I get the feeling that a lot of these rapid changes between sets and between patches is directed towards the most vocal players of TFT, the streamers who play 20 games per day and rapidly burn themselves out on each patch. I remember looking up someone's profile on Lol Chess and seeing that they had played 200 games in the first two weeks of Set Two. I'm sure that guy was more than ready for each new set of changes, but not all of us are like that, you know? On the off chance that anyone associated with Riot would ever read this, I'd encourage slowing things down a bit more. Let your sets run for six months instead of four months. Put out new patches every three weeks instead of every two weeks. TFT is losing too much of its casual audience because it's changing too many things too fast and demanding too much attention from its players. This should be a game that people can pick up and play for fun while also having a competitive side for the dedicated fans. When the designers are changing eight champs and six traits and three items every two weeks, it simply gets too hard for anyone but the most core fans to follow, and that's a big mistake. Maybe I would have pushed for Diamond rating if I'd had another month or two before Set Two came to an early end.

Conclusion

Rise of the Elements was a successful second set for Teamfight Tactics that made numerous improvements over the initial group of champions. I'll be sad to see it go and I hope that the gameplay doesn't take a step back in Set Three: Galaxies. I'm concerned that using futuristic skins for all of the champions makes them look too much alike, and many of the champions don't look anything at all like their League of Legends counterparts normally do. This was already an issue for some of the champions in Set Two (why does Vladimir have Ocean element? why does Zed have Electric but not Shadow?!) and it's much worse in Set Three. Sure, people who play TFT a lot will eventually memorize everything, but the whole point is to grab casual players and if they can't tell anyone apart, that's a real problem. I'm also going to miss the elemental hexes and I think it's a mistake not to have any "terrain" to position around on the map. Even if the elemental hexes didn't influence strategy quite as much as the designers intended, removing them and replacing them with nothing feels like a step backwards. I hope something like them returns eventually because it makes the positioning much more interesting.

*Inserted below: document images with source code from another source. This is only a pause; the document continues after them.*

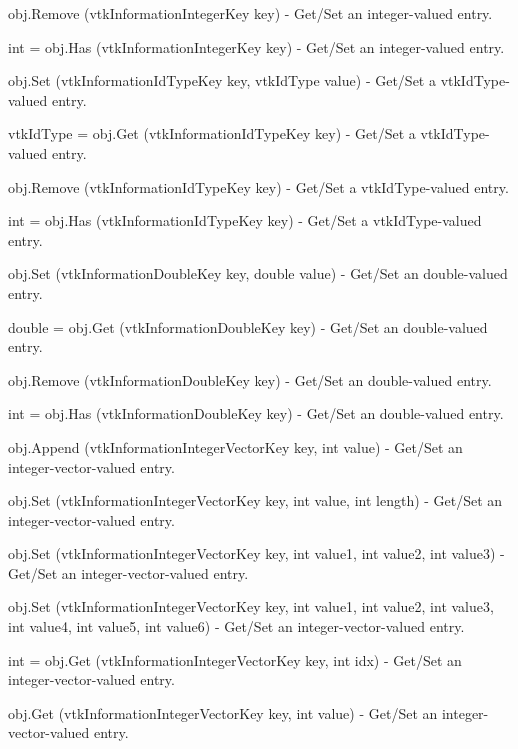 \begin{DoxyItemize}
\item {\ttfamily obj.\-Remove (vtk\-Information\-Integer\-Key key)} -\/ Get/\-Set an integer-\/valued entry.  
\item {\ttfamily int = obj.\-Has (vtk\-Information\-Integer\-Key key)} -\/ Get/\-Set an integer-\/valued entry.  
\item {\ttfamily obj.\-Set (vtk\-Information\-Id\-Type\-Key key, vtk\-Id\-Type value)} -\/ Get/\-Set a vtk\-Id\-Type-\/valued entry.  
\item {\ttfamily vtk\-Id\-Type = obj.\-Get (vtk\-Information\-Id\-Type\-Key key)} -\/ Get/\-Set a vtk\-Id\-Type-\/valued entry.  
\item {\ttfamily obj.\-Remove (vtk\-Information\-Id\-Type\-Key key)} -\/ Get/\-Set a vtk\-Id\-Type-\/valued entry.  
\item {\ttfamily int = obj.\-Has (vtk\-Information\-Id\-Type\-Key key)} -\/ Get/\-Set a vtk\-Id\-Type-\/valued entry.  
\item {\ttfamily obj.\-Set (vtk\-Information\-Double\-Key key, double value)} -\/ Get/\-Set an double-\/valued entry.  
\item {\ttfamily double = obj.\-Get (vtk\-Information\-Double\-Key key)} -\/ Get/\-Set an double-\/valued entry.  
\item {\ttfamily obj.\-Remove (vtk\-Information\-Double\-Key key)} -\/ Get/\-Set an double-\/valued entry.  
\item {\ttfamily int = obj.\-Has (vtk\-Information\-Double\-Key key)} -\/ Get/\-Set an double-\/valued entry.  
\item {\ttfamily obj.\-Append (vtk\-Information\-Integer\-Vector\-Key key, int value)} -\/ Get/\-Set an integer-\/vector-\/valued entry.  
\item {\ttfamily obj.\-Set (vtk\-Information\-Integer\-Vector\-Key key, int value, int length)} -\/ Get/\-Set an integer-\/vector-\/valued entry.  
\item {\ttfamily obj.\-Set (vtk\-Information\-Integer\-Vector\-Key key, int value1, int value2, int value3)} -\/ Get/\-Set an integer-\/vector-\/valued entry.  
\item {\ttfamily obj.\-Set (vtk\-Information\-Integer\-Vector\-Key key, int value1, int value2, int value3, int value4, int value5, int value6)} -\/ Get/\-Set an integer-\/vector-\/valued entry.  
\item {\ttfamily int = obj.\-Get (vtk\-Information\-Integer\-Vector\-Key key, int idx)} -\/ Get/\-Set an integer-\/vector-\/valued entry.  
\item {\ttfamily obj.\-Get (vtk\-Information\-Integer\-Vector\-Key key, int value)} -\/ Get/\-Set an integer-\/vector-\/valued entry.  

\end{DoxyItemize}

So we'll see what the future holds in time with Set Three. I'm enjoying Teamfight Tactics enough to continue devoting a good portion of my gaming time to it, and that means more Livestreaming and YouTube videos for the forseeable future. Thanks as always for reading, and best of luck high rolling if you try your own hand at TFT.

EDIT: El Grillo made this awesome word cloud of the different comps that I had in my ranked spreadsheet. Thanks for putting this together!